Work request
Exact repetition, please: start with the line where "Image by author: Extraction process" appears and stop after the final line of the records.

════════

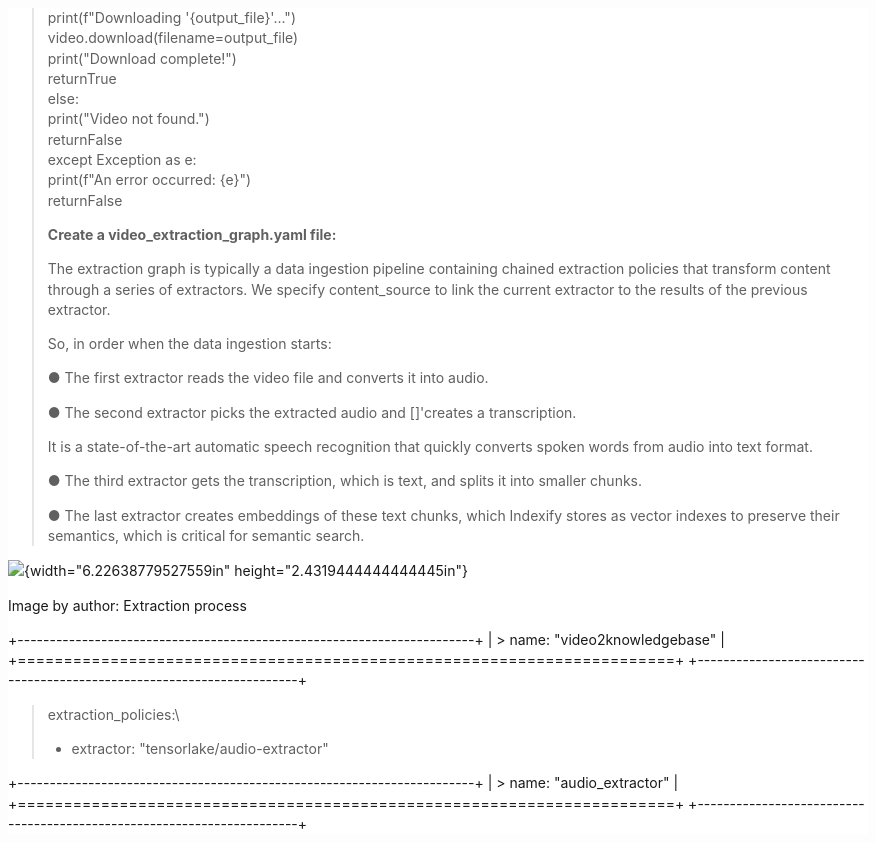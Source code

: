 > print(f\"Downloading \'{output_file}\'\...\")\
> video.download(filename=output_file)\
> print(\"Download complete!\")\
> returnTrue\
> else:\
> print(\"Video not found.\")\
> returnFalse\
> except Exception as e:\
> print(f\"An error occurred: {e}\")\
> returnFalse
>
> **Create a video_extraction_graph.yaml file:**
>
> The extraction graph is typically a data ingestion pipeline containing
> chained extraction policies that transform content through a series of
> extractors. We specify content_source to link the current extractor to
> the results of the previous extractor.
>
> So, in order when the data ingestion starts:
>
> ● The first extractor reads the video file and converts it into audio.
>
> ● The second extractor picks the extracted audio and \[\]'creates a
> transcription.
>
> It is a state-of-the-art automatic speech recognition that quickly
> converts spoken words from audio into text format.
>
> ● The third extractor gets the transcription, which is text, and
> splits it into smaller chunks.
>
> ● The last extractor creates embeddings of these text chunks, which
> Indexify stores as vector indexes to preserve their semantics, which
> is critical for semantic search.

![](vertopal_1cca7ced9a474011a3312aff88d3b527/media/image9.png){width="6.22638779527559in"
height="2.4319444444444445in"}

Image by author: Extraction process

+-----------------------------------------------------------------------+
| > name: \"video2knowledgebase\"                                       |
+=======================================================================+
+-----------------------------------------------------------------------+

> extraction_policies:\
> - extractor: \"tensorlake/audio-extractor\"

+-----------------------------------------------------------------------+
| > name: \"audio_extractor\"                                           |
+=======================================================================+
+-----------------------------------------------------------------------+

════════

Answer below
Image by author: Extraction process

+-----------------------------------------------------------------------+
| > name: \"video2knowledgebase\"                                       |
+=======================================================================+
+-----------------------------------------------------------------------+

> extraction_policies:\
> - extractor: \"tensorlake/audio-extractor\"

+-----------------------------------------------------------------------+
| > name: \"audio_extractor\"                                           |
+=======================================================================+
+-----------------------------------------------------------------------+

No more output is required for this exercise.